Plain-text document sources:
◇ ◇ ◇ ◇

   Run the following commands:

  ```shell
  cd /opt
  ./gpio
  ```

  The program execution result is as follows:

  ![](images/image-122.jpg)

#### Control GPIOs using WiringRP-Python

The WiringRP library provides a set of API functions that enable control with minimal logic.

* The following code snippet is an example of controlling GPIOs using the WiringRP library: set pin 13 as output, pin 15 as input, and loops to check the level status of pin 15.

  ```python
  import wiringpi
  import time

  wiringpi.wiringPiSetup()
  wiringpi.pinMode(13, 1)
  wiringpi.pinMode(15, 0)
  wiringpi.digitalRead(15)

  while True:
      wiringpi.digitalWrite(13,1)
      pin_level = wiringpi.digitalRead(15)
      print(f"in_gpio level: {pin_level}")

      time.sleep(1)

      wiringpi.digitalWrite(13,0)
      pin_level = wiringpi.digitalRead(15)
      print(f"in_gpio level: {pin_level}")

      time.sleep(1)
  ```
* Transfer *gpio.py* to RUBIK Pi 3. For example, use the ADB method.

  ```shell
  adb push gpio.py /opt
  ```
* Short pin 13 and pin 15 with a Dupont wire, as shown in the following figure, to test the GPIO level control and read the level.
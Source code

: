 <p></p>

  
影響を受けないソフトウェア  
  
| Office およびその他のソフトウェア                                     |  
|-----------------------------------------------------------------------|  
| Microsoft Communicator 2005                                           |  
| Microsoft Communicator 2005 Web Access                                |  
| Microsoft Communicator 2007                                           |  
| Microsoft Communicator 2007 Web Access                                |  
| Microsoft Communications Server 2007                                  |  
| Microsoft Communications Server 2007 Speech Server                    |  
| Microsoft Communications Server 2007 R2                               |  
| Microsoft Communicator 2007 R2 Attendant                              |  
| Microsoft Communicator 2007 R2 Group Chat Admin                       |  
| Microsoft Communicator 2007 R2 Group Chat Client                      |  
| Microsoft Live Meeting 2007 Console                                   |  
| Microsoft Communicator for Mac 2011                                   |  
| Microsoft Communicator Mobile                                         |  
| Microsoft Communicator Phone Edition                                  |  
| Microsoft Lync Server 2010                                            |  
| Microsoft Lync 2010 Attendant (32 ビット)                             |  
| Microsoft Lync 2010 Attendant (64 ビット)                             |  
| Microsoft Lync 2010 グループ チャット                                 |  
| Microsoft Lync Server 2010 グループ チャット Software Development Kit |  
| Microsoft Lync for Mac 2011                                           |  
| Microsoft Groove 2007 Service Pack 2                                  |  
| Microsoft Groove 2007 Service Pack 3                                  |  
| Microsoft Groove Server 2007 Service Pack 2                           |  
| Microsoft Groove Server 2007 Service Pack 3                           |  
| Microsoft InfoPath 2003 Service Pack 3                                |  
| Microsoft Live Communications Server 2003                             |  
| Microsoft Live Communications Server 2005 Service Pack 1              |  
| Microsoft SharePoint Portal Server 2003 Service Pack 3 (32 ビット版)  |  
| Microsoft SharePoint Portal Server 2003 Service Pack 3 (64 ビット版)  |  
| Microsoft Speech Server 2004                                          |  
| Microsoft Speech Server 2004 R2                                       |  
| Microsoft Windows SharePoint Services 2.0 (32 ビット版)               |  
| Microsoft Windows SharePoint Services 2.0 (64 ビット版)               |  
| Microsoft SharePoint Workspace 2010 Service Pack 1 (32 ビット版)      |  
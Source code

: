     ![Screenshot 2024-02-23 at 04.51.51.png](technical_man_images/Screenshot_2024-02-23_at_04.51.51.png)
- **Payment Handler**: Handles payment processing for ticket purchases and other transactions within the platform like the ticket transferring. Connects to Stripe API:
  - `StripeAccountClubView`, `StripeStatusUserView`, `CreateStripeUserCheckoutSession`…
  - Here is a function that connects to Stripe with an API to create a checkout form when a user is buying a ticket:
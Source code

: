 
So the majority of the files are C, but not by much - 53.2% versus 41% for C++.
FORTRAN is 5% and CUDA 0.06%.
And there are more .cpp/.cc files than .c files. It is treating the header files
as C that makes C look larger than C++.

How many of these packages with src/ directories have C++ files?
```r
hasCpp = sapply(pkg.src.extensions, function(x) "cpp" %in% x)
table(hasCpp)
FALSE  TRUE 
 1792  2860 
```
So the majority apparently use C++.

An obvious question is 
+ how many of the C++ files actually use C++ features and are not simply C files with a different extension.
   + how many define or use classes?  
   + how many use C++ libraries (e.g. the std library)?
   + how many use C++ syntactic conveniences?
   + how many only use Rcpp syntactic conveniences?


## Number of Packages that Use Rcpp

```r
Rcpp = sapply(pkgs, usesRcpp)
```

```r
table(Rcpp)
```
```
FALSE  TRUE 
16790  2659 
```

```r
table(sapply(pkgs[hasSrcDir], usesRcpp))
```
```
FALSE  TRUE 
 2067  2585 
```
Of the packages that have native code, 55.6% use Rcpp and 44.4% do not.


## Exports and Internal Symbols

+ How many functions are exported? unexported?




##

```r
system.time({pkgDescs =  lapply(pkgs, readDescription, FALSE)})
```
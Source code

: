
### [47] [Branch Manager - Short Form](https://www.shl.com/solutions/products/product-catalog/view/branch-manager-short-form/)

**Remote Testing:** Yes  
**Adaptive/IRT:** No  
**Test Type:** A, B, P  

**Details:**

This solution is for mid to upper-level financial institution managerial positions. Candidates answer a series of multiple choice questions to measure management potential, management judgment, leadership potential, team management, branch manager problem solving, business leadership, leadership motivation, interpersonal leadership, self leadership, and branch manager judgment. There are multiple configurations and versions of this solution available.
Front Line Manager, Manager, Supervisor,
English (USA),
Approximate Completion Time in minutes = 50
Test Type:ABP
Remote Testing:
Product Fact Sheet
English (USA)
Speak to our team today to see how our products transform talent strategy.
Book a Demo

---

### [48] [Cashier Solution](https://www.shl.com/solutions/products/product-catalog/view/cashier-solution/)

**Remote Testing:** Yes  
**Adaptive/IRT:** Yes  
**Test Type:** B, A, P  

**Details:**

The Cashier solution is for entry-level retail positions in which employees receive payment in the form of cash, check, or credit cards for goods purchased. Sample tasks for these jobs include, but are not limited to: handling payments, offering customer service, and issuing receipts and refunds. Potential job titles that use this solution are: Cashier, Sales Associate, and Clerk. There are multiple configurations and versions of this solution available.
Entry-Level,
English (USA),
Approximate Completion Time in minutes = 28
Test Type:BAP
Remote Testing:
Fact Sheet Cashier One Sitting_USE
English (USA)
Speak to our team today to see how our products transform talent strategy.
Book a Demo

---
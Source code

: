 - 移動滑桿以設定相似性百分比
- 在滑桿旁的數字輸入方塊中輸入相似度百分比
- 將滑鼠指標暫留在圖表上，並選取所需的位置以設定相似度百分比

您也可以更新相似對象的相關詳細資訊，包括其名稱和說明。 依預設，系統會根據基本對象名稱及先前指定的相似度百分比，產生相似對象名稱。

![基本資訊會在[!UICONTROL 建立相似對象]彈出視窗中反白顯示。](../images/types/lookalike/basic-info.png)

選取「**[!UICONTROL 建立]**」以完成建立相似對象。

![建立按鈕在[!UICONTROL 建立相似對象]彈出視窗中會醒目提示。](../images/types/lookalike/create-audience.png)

◇ ◇ ◇ ◇

Task prompt> Lines holding "Chat": copy each one from the records above.

Solved problem>
| Microsoft Communicator 2007 R2 Group Chat Admin                       |  
| Microsoft Communicator 2007 R2 Group Chat Client                      |  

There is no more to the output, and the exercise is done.